The Continental (2023)
3 / 5
Streaming shows are in a weird place production-wise. The algorithms that keep us watching demand a ceaseless fountain of content, and I think it’s hard to argue with the notion that this means it’s easy for a streaming show to go on too long. On some level, nobody making them cares if they’re too long. The channel needs content, and the more the better. Somebody will watch it. It made me suspicious of this show, but I love me some John Wick, so why not? What can I say? The algorithm got me.
So did The Continental do me nice? Well, it entertains, but it fails to stick the landing. I blame the format at this point–it’s just too long. It’s three 90-minute-ish episodes; it could have shed 30 minutes of that easily, and maybe a full hour. The 70s groove is undeniably awesome (New York has never looked scuzzier), and the producers lean hard into the fashion and the tropes, but as it goes along it starts to feel self-aware, like it’s cosplaying the 70s rather than being IN the 70s. Part of that might be that everything is a set, in Budapest. And man do they cram a lot in there. Too much, really.

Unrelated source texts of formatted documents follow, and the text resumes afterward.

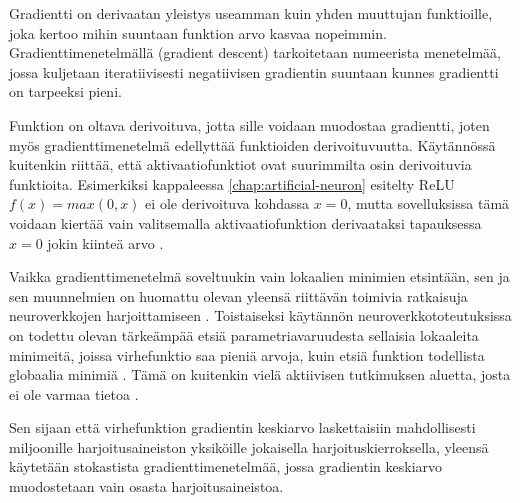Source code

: \documentclass[finnish]{tktltiki2}
\theoremstyle{definition}
\theoremstyle{remark}
\begin{document}
    Gradientti on derivaatan yleistys useamman kuin yhden muuttujan funktioille, joka kertoo mihin suuntaan funktion arvo kasvaa nopeimmin. Gradienttimenetelmällä (gradient descent) tarkoitetaan numeerista menetelmää, jossa kuljetaan iteratiivisesti negatiivisen gradientin suuntaan kunnes gradientti on tarpeeksi pieni. 

    Funktion on oltava derivoituva, jotta sille voidaan muodostaa gradientti, joten myös gradienttimenetelmä edellyttää funktioiden derivoituvuutta. Käytännössä kuitenkin riittää, että aktivaatiofunktiot ovat suurimmilta osin derivoituvia funktioita. 
    Esimerkiksi kappaleessa \ref{chap:artificial-neuron} esitelty ReLU $f(x) = max(0, x)$ ei ole derivoituva kohdassa $x = 0$, mutta sovelluksissa tämä voidaan kiertää vain valitsemalla aktivaatiofunktion derivaataksi tapauksessa $x=0$ jokin kiinteä arvo \cite{Goodfellow-et-al-2016}.
    

    Vaikka gradienttimenetelmä soveltuukin vain lokaalien minimien etsintään, sen ja sen muunnelmien on huomattu olevan yleensä riittävän toimivia ratkaisuja neuroverkkojen harjoittamiseen \cite{Rumelhart-1986-back-prop}\cite{Goodfellow-et-al-2016}. Toistaiseksi käytännön neuroverkkototeutuksissa on todettu olevan tärkeämpää etsiä parametriavaruudesta sellaisia lokaaleita minimeitä, joissa virhefunktio saa pieniä arvoja, kuin etsiä funktion todellista globaalia minimiä \cite{neural-optimization-goodfellow-2015}. Tämä on kuitenkin vielä aktiivisen tutkimuksen aluetta, josta ei ole varmaa tietoa \cite{Goodfellow-et-al-2016}.

    Sen sijaan että virhefunktion gradientin keskiarvo laskettaisiin mahdollisesti miljoonille harjoitusaineiston yksiköille jokaisella harjoituskierroksella, yleensä käytetään stokastista gradienttimenetelmää, jossa gradientin keskiarvo muodostetaan vain osasta harjoitusaineistoa. 
\end{document}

Some is great. Colin Woodell channels the occasional glimpse of Ian McShane’s mannerisms; you can almost see how Winston will age, and that’s neat. But then the show shoehorns in an “origin story” for Winston that’s not really necessary and requires the insertion of a police detective doing lady-Serpico, which is not neat. The black owners of (of course) a karate dojo and their nod to Blaxpoitation movies is pretty cool, and I would watch a show about just them. And Mel Gibson … um, dude. He is a delightful scenery-chewer, but gets too loopy by the end. It’s all just too much, and the whole thing just needed tightening.
3 stars of 5: If you like the world of the High Table, there’s plenty here to have fun with, but just once.